Task to carry out:
Should pictures appear among the records, leave them out, and copy exactly only the lines from the first through the one with "1. Providing its", inclusive.

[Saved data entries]
=== Begin Enclosure ===
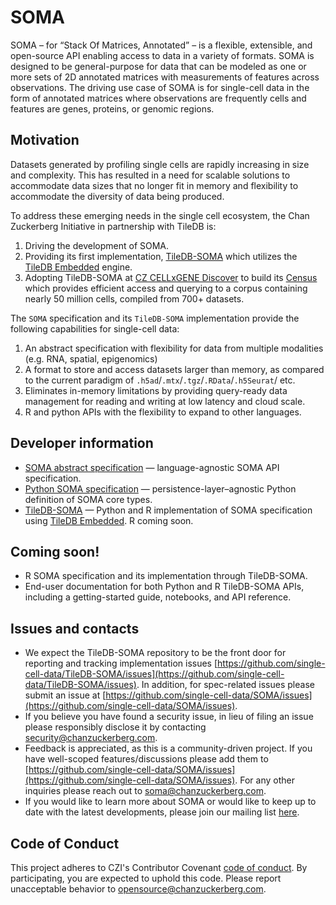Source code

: # SOMA

SOMA – for “Stack Of Matrices, Annotated” – is a flexible, extensible, and open-source API enabling access to data in a variety of formats.
SOMA is designed to be general-purpose for data that can be modeled as one or more sets of 2D annotated matrices with measurements of features across observations.
The driving use case of SOMA is for single-cell data in the form of annotated matrices where observations are frequently cells and features are genes, proteins, or genomic regions.

## Motivation

Datasets generated by profiling single cells are rapidly increasing in size and complexity.
This has resulted in a need for scalable solutions to accommodate data sizes that no longer fit in memory and flexibility to accommodate the diversity of data being produced.

To address these emerging needs in the single cell ecosystem, the Chan Zuckerberg Initiative in partnership with TileDB is:

1. Driving the development of SOMA.
1. Providing its first implementation, [TileDB-SOMA](https://github.com/single-cell-data/TileDB-SOMA) which utilizes the [TileDB Embedded](https://github.com/TileDB-Inc/TileDB) engine.
1. Adopting TileDB-SOMA at [CZ CELLxGENE Discover](https://cellxgene.cziscience.com/) to build its [Census](https://github.com/chanzuckerberg/cellxgene-census/) which provides efficient access and querying to a corpus containing nearly 50 million cells, compiled from 700+ datasets.

The `SOMA` specification and its `TileDB-SOMA` implementation provide the following capabilities for single-cell data:

1. An abstract specification with flexibility for data from multiple modalities (e.g. RNA, spatial, epigenomics)
1. A format to store and access datasets larger than memory, as compared to the current paradigm of `.h5ad`/`.mtx`/`.tgz`/`.RData`/`.h5Seurat`/ etc.
1. Eliminates in-memory limitations by providing query-ready data management for reading and writing at low latency and cloud scale.
1. R and python APIs with the flexibility to expand to other languages.

## Developer information

- [SOMA abstract specification](https://github.com/single-cell-data/SOMA/blob/main/abstract_specification.md) — language-agnostic SOMA API specification.
- [Python SOMA specification](https://github.com/single-cell-data/SOMA/tree/main/python-spec) — persistence-layer–agnostic Python definition of SOMA core types.
- [TileDB-SOMA](https://github.com/single-cell-data/TileDB-SOMA) — Python and R implementation of SOMA specification using [TileDB Embedded](https://github.com/TileDB-Inc/TileDB). R coming soon.

## Coming soon!

- R SOMA specification and its implementation through TileDB-SOMA.
- End-user documentation for both Python and R TileDB-SOMA APIs, including a getting-started guide, notebooks, and API reference.

## Issues and contacts

- We expect the TileDB-SOMA repository to be the front door for reporting and tracking implementation issues [https://github.com/single-cell-data/TileDB-SOMA/issues](https://github.com/single-cell-data/TileDB-SOMA/issues). In addition, for spec-related issues please submit an issue at [https://github.com/single-cell-data/SOMA/issues](https://github.com/single-cell-data/SOMA/issues).
- If you believe you have found a security issue, in lieu of filing an issue please responsibly disclose it by contacting [security@chanzuckerberg.com](mailto:security@chanzuckerberg.com).
- Feedback is appreciated, as this is a community-driven project. If you have well-scoped features/discussions please add them to [https://github.com/single-cell-data/SOMA/issues](https://github.com/single-cell-data/SOMA/issues). For any other inquiries please reach out to [soma@chanzuckerberg.com](mailto:soma@chanzuckerberg.com).
- If you would like to learn more about SOMA or would like to keep up to date with the latest developments, please join our mailing list [here](https://bit.ly/soma-signup).

## Code of Conduct

This project adheres to CZI's Contributor Covenant [code of conduct](https://github.com/chanzuckerberg/.github/blob/master/CODE_OF_CONDUCT.md).
By participating, you are expected to uphold this code.
Please report unacceptable behavior to <opensource@chanzuckerberg.com>.
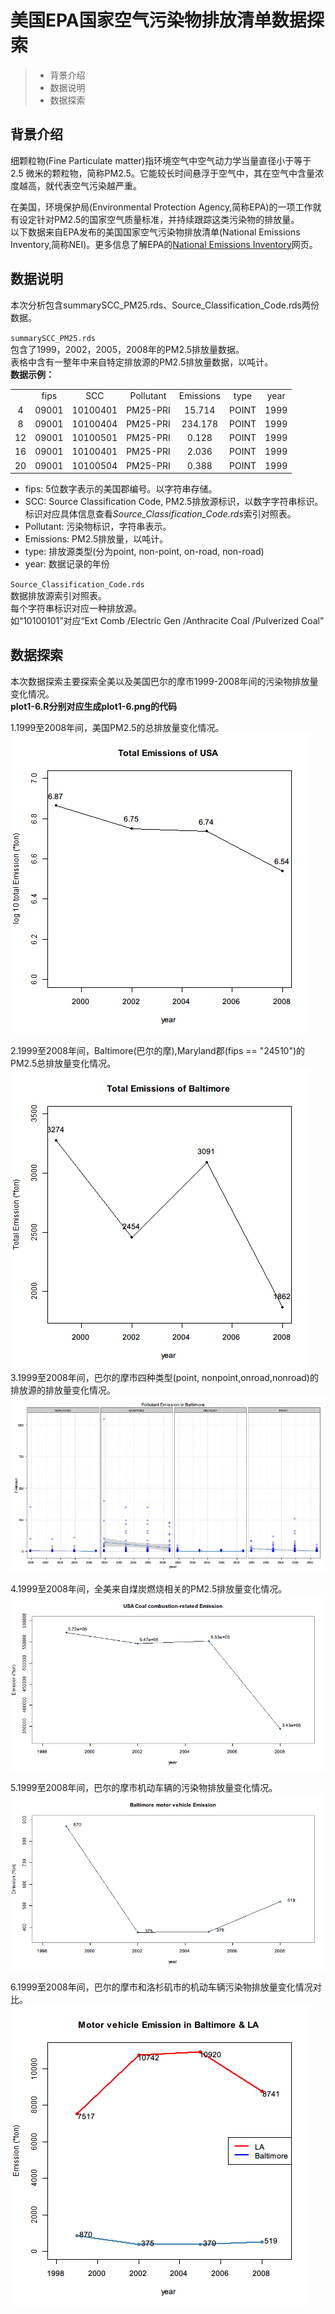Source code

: # 美国EPA国家空气污染物排放清单数据探索 #

> - 背景介绍
> - 数据说明
> - 数据探索

## 背景介绍 ##
细颗粒物(Fine Particulate matter)指环境空气中空气动力学当量直径小于等于 2.5 微米的颗粒物，简称PM2.5。它能较长时间悬浮于空气中，其在空气中含量浓度越高，就代表空气污染越严重。  
  
在美国，环境保护局(Environmental Protection Agency,简称EPA)的一项工作就有设定针对PM2.5的国家空气质量标准，并持续跟踪这类污染物的排放量。  
以下数据来自EPA发布的美国国家空气污染物排放清单(National Emissions Inventory,简称NEI)。更多信息了解EPA的[National Emissions Inventory](http://www.epa.gov/ttn/chief/eiinformation.html "NEI website")网页。

## 数据说明 ##
本次分析包含summarySCC_PM25.rds、Source_Classification_Code.rds两份数据。


`summarySCC_PM25.rds`  
包含了1999，2002，2005，2008年的PM2.5排放量数据。  
表格中含有一整年中来自特定排放源的PM2.5排放量数据，以吨计。  
**数据示例：**
<table cellspacing="0">
    <tr align="center">
        <td></td>
        <td>fips</td>
        <td>SCC</td>
        <td>Pollutant</td>
        <td>Emissions</td>
        <td>type</td>
        <td>year</td>
    </tr>
    <tr align="center">
        <td>4</td>
        <td>09001</td>
        <td>10100401</td>
        <td>PM25-PRI</td>
        <td>15.714</td>
        <td>POINT</td>
        <td>1999</td>
    </tr>
    <tr align="center">
        <td>8</td>
        <td>09001</td>
        <td>10100404</td>
        <td>PM25-PRI</td>
        <td>234.178</td>
        <td>POINT</td>
        <td>1999</td>
    </tr>
    <tr align="center">
        <td>12</td>
        <td>09001</td>
        <td>10100501</td>
        <td>PM25-PRI</td>
        <td>0.128</td>
        <td>POINT</td>
        <td>1999</td>
    </tr>
    <tr align="center">
        <td>16</td>
        <td>09001</td>
        <td>10100401</td>
        <td>PM25-PRI</td>
        <td>2.036</td>
        <td>POINT</td>
        <td>1999</td>
    </tr>
    <tr align="center"> 
        <td>20</td>
        <td>09001</td>
        <td>10100504</td>
        <td>PM25-PRI</td>
        <td>0.388</td>
        <td>POINT</td>
        <td>1999</td>
    </tr>
</table>

- fips: 5位数字表示的美国郡编号。以字符串存储。
- SCC: Source Classification Code, PM2.5排放源标识，以数字字符串标识。标识对应具体信息查看*Source_Classification_Code.rds*索引对照表。
- Pollutant: 污染物标识，字符串表示。
- Emissions: PM2.5排放量，以吨计。
- type: 排放源类型(分为point, non-point, on-road, non-road)
- year: 数据记录的年份

`Source_Classification_Code.rds`  
数据排放源索引对照表。  
每个字符串标识对应一种排放源。  
如“10100101”对应“Ext Comb /Electric Gen /Anthracite Coal /Pulverized Coal”

## 数据探索 ##
本次数据探索主要探索全美以及美国巴尔的摩市1999-2008年间的污染物排放量变化情况。  
**plot1-6.R分别对应生成plot1-6.png的代码**  

1.1999至2008年间，美国PM2.5的总排放量变化情况。  
![Total Emission of USA](plot1.png)  

2.1999至2008年间，Baltimore(巴尔的摩),Maryland郡(fips == "24510")的PM2.5总排放量变化情况。  
![Total Emissions of Baltimore](plot2.png)  
3.1999至2008年间，巴尔的摩市四种类型(point, nonpoint,onroad,nonroad)的排放源的排放量变化情况。  
![Pollutant Emission in Baltimore](plot3.png)  

4.1999至2008年间，全美来自煤炭燃烧相关的PM2.5排放量变化情况。  
![USA Coal combustion-related Emission](plot4.png)  

5.1999至2008年间，巴尔的摩市机动车辆的污染物排放量变化情况。  
![Baltimore motor vehicle Emission](plot5.png)  

6.1999至2008年间，巴尔的摩市和洛杉矶市的机动车辆污染物排放量变化情况对比。  
![Motor vehicle Emission iin Baltimore & LA](plot6.png)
=== End Enclosure ===
Task response:
Source code

: # SOMA

SOMA – for “Stack Of Matrices, Annotated” – is a flexible, extensible, and open-source API enabling access to data in a variety of formats.
SOMA is designed to be general-purpose for data that can be modeled as one or more sets of 2D annotated matrices with measurements of features across observations.
The driving use case of SOMA is for single-cell data in the form of annotated matrices where observations are frequently cells and features are genes, proteins, or genomic regions.

## Motivation

Datasets generated by profiling single cells are rapidly increasing in size and complexity.
This has resulted in a need for scalable solutions to accommodate data sizes that no longer fit in memory and flexibility to accommodate the diversity of data being produced.

To address these emerging needs in the single cell ecosystem, the Chan Zuckerberg Initiative in partnership with TileDB is:

1. Driving the development of SOMA.
1. Providing its first implementation, [TileDB-SOMA](https://github.com/single-cell-data/TileDB-SOMA) which utilizes the [TileDB Embedded](https://github.com/TileDB-Inc/TileDB) engine.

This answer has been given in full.